For those who rejoiced back in November when Tim Hortons extended its weekday breakfast hours until noon, it turns out the Canadian fast-food giant might not have gone far enough.
The so-called second breakfast is the latest trend for people who can’t get enough of the most important meal of the day, the Associated Press reports. “It's breakfast in stages,” said Liz Sloan, president of Sloan Trends, a food industry consulting group. “They'll eat something at home, then stop at Starbucks or a convenience store for coffee and maybe a little snack.”
If, like Park and Recreation’s Ron Swanson, you are a fan of all the bacon and eggs you can eat, the second breakfast sounds like the best news of the year.

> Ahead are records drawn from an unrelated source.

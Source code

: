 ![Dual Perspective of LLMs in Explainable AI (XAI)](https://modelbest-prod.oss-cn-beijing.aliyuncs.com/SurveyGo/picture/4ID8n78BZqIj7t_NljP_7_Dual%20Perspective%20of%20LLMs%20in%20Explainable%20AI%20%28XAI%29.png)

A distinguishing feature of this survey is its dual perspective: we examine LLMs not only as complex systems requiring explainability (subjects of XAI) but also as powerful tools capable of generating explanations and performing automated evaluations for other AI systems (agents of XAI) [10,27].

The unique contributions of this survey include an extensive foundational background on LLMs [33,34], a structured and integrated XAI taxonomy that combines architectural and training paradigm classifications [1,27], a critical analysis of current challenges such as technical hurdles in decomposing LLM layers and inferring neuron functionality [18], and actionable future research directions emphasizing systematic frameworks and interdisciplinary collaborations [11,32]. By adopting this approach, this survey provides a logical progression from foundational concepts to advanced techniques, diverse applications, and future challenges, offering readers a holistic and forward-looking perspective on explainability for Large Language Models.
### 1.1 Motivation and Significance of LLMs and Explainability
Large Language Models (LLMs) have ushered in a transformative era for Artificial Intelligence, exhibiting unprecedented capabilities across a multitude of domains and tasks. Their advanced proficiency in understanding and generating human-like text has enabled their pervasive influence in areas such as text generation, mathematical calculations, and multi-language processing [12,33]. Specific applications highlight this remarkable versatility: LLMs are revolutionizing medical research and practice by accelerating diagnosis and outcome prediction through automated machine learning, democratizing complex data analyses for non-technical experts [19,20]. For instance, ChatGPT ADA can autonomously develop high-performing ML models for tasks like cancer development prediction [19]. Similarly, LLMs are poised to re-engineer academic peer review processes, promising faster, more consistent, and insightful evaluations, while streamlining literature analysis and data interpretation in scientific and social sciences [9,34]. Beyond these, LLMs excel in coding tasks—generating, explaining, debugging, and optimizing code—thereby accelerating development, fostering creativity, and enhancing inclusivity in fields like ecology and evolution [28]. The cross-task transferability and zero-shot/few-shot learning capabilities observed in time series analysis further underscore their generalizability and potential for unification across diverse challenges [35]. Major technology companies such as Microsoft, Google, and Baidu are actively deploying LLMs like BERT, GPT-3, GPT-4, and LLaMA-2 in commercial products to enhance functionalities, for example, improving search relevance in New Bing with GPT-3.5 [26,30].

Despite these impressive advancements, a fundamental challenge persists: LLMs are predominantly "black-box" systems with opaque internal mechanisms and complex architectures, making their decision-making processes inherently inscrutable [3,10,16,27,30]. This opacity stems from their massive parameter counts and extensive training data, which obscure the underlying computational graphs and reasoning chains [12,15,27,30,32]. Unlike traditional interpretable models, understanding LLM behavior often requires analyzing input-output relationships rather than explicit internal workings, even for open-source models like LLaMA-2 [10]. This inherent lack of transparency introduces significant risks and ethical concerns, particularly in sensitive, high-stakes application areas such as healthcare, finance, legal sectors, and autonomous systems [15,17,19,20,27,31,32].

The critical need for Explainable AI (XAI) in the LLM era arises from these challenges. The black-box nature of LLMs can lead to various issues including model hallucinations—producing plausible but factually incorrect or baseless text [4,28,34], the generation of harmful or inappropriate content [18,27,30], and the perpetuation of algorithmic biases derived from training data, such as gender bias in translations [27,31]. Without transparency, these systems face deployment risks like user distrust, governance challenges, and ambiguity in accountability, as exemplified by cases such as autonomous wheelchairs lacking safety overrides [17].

Sadly, however, no one is endorsing an all-day Denny’s Grand Slam diet.
Instead, the packaged food industry is counting on new lines of snack products to convince consumers that eating several breakfast-based snacks throughout the day can be a healthy option.
The NPD Group, a U.S. market research company, projects that between 2008 and 2018, there will be a 23-per-cent increase in the number of times people snack in the morning, which has left food companies salivating. And so Kraft is promoting its MilkBite granola bars (which is billed as containing the calcium equivalent of an eight-ounce glass of milk), while General Mills offers a Fiber One product line that includes brownies. This month, Quaker Oats is set to release its “Real Medley” instant oatmeal cups with dried fruit and nuts
But while grazing on home-cooked oatmeal, unsalted almonds and fresh blueberries may be better for you than eating a stack of Eggos first thing in the morning, the same benefits don’t necessarily extend to a box of granola bars – or endless refills of double doubles and Timbits. “If you reduce everything, that's fine. But that's not what we do,” Cornell University nutrition and psychology professor David Levitsky told Associated Press. “When you add in snacks, you're usually just adding calories.”